Deadlines are a way of life for most professionals, certainly attorneys. The practice of law involves tons of deadlines, many of which are subject to some form of extension, but an attorney must take active steps to either meet each deadline or see to it that the deadline is adjusted. An attorney’s obligation of competency and communication require that counsel meet each deadline and inform her client when something goes wrong. In a recent disciplinary proceeding, an attorney was disbarred for failing to competently represent his client, failing to communicate, and then failing to participate in the disciplinary process.
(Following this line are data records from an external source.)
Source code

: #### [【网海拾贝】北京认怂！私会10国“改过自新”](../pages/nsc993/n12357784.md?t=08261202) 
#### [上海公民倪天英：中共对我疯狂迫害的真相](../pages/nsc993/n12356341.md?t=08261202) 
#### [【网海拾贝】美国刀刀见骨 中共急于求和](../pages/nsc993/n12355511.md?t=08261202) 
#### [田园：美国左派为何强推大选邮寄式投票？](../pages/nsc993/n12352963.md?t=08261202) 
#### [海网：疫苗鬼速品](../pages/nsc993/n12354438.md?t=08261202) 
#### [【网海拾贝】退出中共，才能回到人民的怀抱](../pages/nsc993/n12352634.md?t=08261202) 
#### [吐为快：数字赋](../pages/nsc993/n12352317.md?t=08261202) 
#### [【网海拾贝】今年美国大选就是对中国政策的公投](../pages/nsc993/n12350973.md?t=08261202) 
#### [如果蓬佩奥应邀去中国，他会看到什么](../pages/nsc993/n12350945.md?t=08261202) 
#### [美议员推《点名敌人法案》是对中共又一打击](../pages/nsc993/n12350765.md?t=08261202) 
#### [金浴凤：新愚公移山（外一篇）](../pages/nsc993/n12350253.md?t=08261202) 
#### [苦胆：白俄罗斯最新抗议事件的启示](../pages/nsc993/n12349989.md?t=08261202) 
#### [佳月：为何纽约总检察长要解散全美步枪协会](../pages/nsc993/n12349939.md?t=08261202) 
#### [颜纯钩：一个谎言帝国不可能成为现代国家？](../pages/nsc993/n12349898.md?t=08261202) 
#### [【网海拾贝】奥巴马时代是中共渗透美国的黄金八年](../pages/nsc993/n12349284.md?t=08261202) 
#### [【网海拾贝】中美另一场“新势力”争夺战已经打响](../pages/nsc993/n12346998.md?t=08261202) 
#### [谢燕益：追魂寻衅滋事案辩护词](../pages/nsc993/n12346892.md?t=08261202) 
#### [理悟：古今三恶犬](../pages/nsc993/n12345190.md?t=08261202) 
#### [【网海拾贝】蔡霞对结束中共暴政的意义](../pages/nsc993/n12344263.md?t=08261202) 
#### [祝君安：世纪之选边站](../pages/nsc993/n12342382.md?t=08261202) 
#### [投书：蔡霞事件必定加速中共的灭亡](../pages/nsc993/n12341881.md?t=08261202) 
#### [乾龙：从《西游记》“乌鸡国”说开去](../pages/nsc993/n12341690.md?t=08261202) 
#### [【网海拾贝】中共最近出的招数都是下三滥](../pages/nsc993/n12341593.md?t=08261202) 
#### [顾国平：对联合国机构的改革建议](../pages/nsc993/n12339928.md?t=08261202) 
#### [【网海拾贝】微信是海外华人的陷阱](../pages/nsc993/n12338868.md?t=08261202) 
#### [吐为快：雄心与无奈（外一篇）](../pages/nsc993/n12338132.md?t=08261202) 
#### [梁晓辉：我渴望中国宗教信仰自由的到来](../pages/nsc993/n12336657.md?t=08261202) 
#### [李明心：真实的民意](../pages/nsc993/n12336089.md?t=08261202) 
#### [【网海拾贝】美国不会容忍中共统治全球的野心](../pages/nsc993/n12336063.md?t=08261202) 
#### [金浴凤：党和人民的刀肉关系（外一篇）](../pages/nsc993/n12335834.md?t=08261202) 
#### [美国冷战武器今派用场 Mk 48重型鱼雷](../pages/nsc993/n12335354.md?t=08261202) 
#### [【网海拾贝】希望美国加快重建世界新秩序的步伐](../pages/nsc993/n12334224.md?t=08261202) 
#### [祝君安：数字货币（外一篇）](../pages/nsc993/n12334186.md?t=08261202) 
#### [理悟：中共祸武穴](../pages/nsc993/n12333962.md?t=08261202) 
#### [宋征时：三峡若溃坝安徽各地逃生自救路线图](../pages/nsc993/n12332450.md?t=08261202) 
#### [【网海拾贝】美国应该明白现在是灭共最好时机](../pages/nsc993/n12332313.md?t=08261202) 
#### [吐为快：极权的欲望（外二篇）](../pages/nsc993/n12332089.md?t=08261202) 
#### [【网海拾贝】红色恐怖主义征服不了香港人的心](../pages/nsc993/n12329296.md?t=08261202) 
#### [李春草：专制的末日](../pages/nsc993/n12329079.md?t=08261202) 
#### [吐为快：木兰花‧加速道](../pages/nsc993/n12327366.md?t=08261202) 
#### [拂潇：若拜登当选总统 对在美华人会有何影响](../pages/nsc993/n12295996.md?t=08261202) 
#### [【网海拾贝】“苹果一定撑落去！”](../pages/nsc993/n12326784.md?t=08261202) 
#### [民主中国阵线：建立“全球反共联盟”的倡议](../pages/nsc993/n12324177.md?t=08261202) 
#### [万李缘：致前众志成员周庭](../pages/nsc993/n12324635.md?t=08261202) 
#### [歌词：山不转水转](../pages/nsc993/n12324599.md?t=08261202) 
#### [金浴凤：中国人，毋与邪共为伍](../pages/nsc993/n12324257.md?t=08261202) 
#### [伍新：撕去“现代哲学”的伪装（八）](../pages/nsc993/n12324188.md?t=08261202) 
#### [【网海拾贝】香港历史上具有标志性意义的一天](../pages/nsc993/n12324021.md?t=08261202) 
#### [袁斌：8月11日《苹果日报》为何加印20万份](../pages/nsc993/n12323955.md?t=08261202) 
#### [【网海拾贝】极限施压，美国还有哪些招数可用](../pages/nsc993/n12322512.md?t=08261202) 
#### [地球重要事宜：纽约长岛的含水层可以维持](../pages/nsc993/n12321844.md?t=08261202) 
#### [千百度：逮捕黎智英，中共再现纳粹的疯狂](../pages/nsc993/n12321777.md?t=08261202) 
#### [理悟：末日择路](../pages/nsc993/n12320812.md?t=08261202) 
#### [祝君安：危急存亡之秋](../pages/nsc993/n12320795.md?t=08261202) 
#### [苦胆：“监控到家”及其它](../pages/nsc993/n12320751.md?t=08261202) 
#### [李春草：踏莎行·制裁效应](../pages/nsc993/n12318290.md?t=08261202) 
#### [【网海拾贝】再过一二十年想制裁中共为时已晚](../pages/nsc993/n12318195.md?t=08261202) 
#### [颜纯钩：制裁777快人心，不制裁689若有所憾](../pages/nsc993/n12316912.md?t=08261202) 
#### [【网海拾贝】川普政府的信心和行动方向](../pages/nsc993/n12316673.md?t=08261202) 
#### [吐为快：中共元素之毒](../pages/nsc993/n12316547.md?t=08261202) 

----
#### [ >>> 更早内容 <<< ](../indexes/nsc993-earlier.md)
In late November 2019, the Attorney Grievance Commission of Maryland disbarred Counsel who had represented Clients in a dispute involving a real estate commission. In the underlying case, Counsel filed suit on Clients’ behalf but did not respond to a motion for summary judgment. After filing no opposition, Counsel did not appear at oral argument. Further, Counsel did not oppose a motion for sanctions against Clients. Subsequently, Counsel did not seek reconsideration. Worse still, Counsel did not inform Clients that the case was dismissed with prejudice nor that a motion for sanctions was pending against Clients.
Clients testified that Counsel did not respond to their many requests for information and that Clients visited the courthouse in person to review their file at which point they learned that the case was dismissed and that costs could be imposed against Clients. At that point Clients engaged new counsel and pursued a disciplinary complaint.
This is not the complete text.